Pendant cette hospitalisation, le plus dur fut les nuits. J’avais des flashs incessants de ce qu’il s’était passé, de mon agression. Je faisais des cauchemars, je n’arrivais pas à dormir dans ma chambre. J’avais donc pris pour habitude, à l’extinction des feux à 23 h, d’aller dans le petit salon où se trouvait le PC infirmier pour dormir entre deux fauteuils. Certes, pas très confortable, cette situation me rassurait, et les infirmières de nuit le toléraient. Et si je ne dormais pas, elles me proposaient même parfois, en pleine nuit, d’aller fumer une cigarette avec elles, alors que tout était calme et paisible, pour parler un peu. C’était mon petit privilège car la nuit, en clinique, on dort ! On ne se promène pas dans les couloirs, dans le jardin ou dans les étages, de toute façon, tout est fermé. Sauf pour moi, parfois… enfin, tout de même accompagnée obligatoirement par l’infirmière.

Durant ce séjour à la clinique, deux mois après l’agression, fin juin, j’ai trouvé la force de porter plainte contre cet homme que je ne connaissais pas. La seule chose que je savais, c’était son prénom et le nom du site de rencontre où je suis tombée sur lui. Une des infirmières m’a beaucoup parlé, m’a beaucoup aidée et m’a soutenue lors de cette étape. D’ailleurs, globalement, tous ont entendu et compris ma fragilité. Par exemple, j’avais demandé à ne pas faire mon entrée, à la clinique, avec un infirmier mais bien avec une infirmière. J’avais également demandé qu’aucun homme infirmier ne rentre dans ma chambre seul, ou alors, avec la porte grande ouverte.

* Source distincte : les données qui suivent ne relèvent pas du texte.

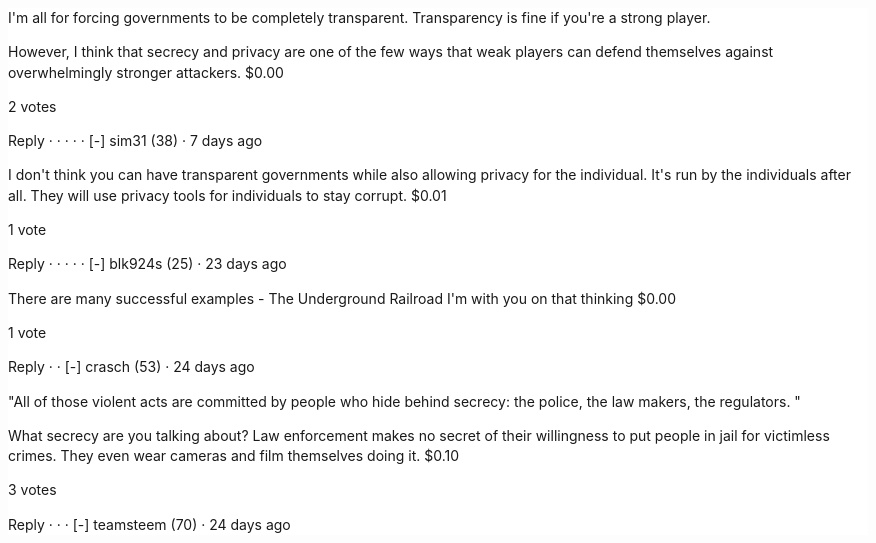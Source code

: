I'm all for forcing governments to be completely transparent. Transparency is fine if you're a strong player.

However, I think that secrecy and privacy are one of the few ways that weak players can defend themselves against overwhelmingly stronger attackers.
$0.00

2 votes

Reply
·
·
·
·
·
[-]
sim31 (38)  ·  7 days ago

I don't think you can have transparent governments while also allowing privacy for the individual. It's run by the individuals after all. They will use privacy tools for individuals to stay corrupt.
$0.01

1 vote

Reply
·
·
·
·
·
[-]
blk924s (25)  ·  23 days ago

There are many successful examples - The Underground Railroad
I'm with you on that thinking
$0.00

1 vote

Reply
·
·
[-]
crasch (53)  ·  24 days ago

"All of those violent acts are committed by people who hide behind secrecy: the police, the law makers, the regulators. "

What secrecy are you talking about? Law enforcement makes no secret of their willingness to put people in jail for victimless crimes. They even wear cameras and film themselves doing it.
$0.10

3 votes

Reply
·
·
·
[-]
teamsteem (70)  ·  24 days ago
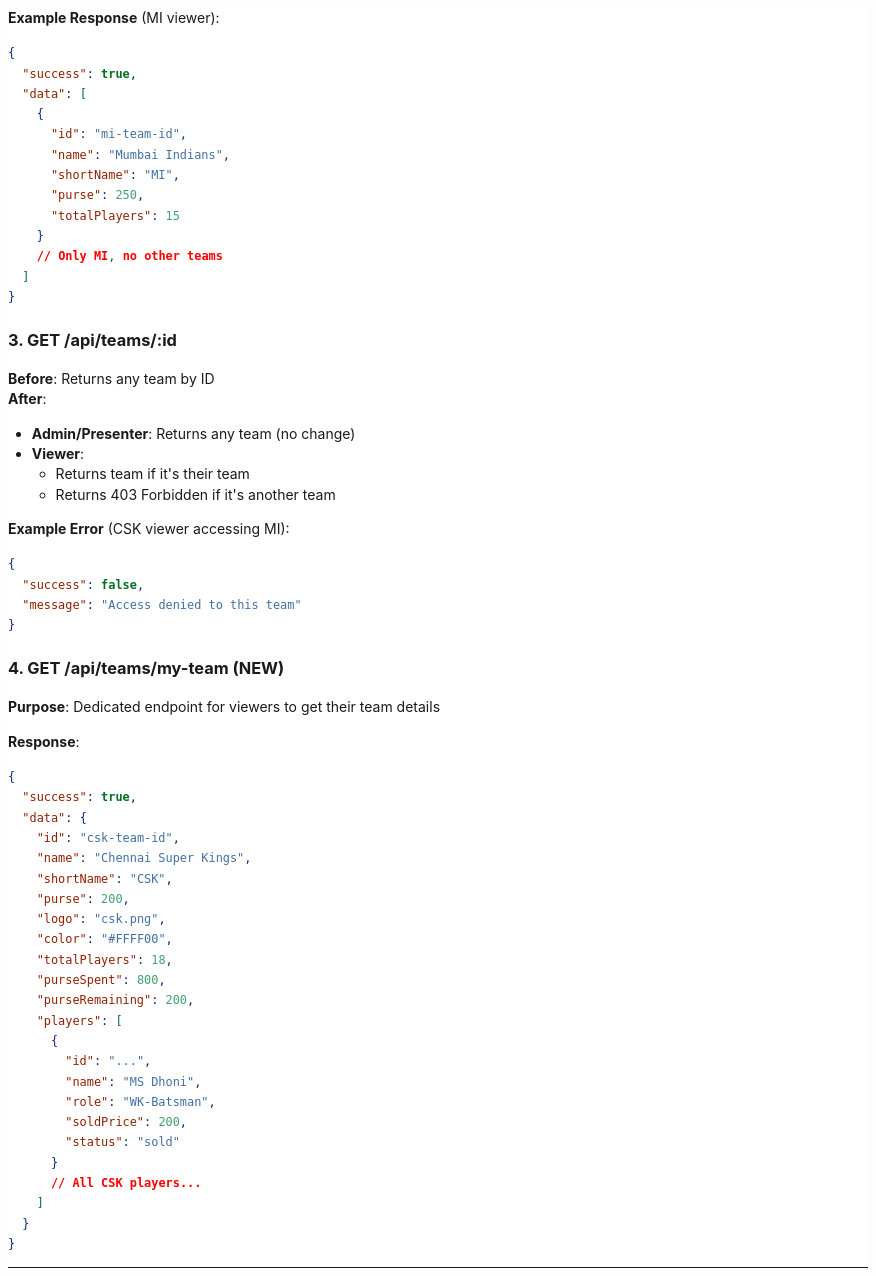 **Example Response** (MI viewer):
```json
{
  "success": true,
  "data": [
    {
      "id": "mi-team-id",
      "name": "Mumbai Indians",
      "shortName": "MI",
      "purse": 250,
      "totalPlayers": 15
    }
    // Only MI, no other teams
  ]
}
```

### 3. GET /api/teams/:id
**Before**: Returns any team by ID  
**After**: 
- **Admin/Presenter**: Returns any team (no change)
- **Viewer**: 
  - Returns team if it's their team
  - Returns 403 Forbidden if it's another team

**Example Error** (CSK viewer accessing MI):
```json
{
  "success": false,
  "message": "Access denied to this team"
}
```

### 4. GET /api/teams/my-team (NEW)
**Purpose**: Dedicated endpoint for viewers to get their team details

**Response**:
```json
{
  "success": true,
  "data": {
    "id": "csk-team-id",
    "name": "Chennai Super Kings",
    "shortName": "CSK",
    "purse": 200,
    "logo": "csk.png",
    "color": "#FFFF00",
    "totalPlayers": 18,
    "purseSpent": 800,
    "purseRemaining": 200,
    "players": [
      {
        "id": "...",
        "name": "MS Dhoni",
        "role": "WK-Batsman",
        "soldPrice": 200,
        "status": "sold"
      }
      // All CSK players...
    ]
  }
}
```

---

Pour finir, je ne faisais les trajets clinique-commissariat qu’avec des femmes. Pour ne pas me brusquer et afin que je fasse mon cheminement à mon rythme, toutes ces conditions ont été acceptées.

De plus au commissariat, j’ai direct demandé que ce soit une femme qui prenne ma plainte. Eh bien, la policière qui l’a prise a été très professionnelle avec moi, et a finalement retrouvé mon agresseur !

Pour donner plus de poids à ma plainte, J’ai vu le psychologue de la police qui a constaté le traumatisme, mais je n’ai pas fait d’examen clinique (c’était trop tard) et ne voulais pas faire de confrontation.